TASK GOAL: Search each line below for the word "label" and list those that contain it.

━━━

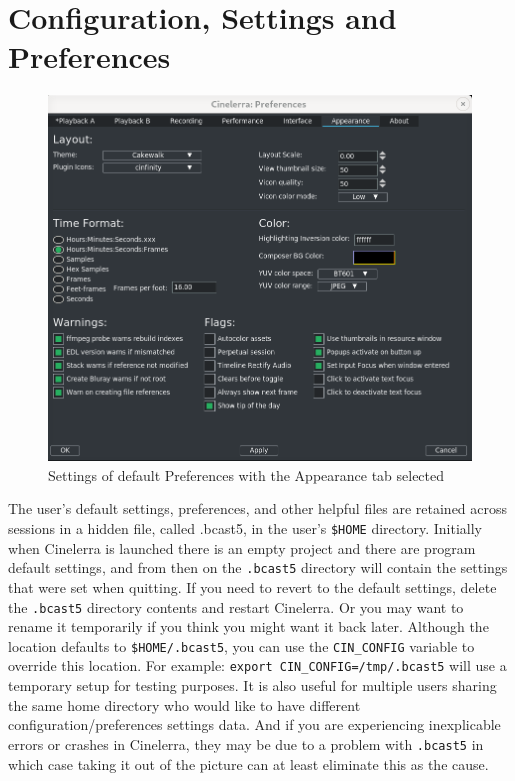 
\chapter{Configuration, Settings and Preferences}%
\label{cha:configuration_settings_preferences}

\begin{figure}[htpb]
    \centering \includegraphics[width=0.9\linewidth]{images/settings.png}
    \caption{Settings of default Preferences with the Appearance tab selected}
    \label{fig:settings}
\end{figure}

The user's default settings, preferences, and other helpful files are retained across sessions in a hidden file, called .bcast5, in the user’s \texttt{\$HOME} directory. Initially when Cinelerra is launched there is an empty project and there are program default settings, and from then on the \texttt{.bcast5} directory will contain the settings that were set when quitting.  If you need to revert to the default settings, delete the \texttt{.bcast5} directory contents and restart Cinelerra.  Or you may want to rename it temporarily if you think you might want it back later.
Although the location defaults to \texttt{\$HOME/.bcast5}, you can use the \texttt{CIN\_CONFIG} variable to override this location.  For example:  \texttt{export CIN\_CONFIG=/tmp/.bcast5}  will use a temporary setup for testing purposes.  It is also useful for multiple users sharing the same home directory who would like to have different configuration/preferences settings data.  And if you are experiencing inexplicable errors or crashes in Cinelerra, they may be due to a problem with \texttt{.bcast5} in which case taking it out of the picture  can at least eliminate this as the cause.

━━━

EXERCISE RESULT:
\label{cha:configuration_settings_preferences}
    \label{fig:settings}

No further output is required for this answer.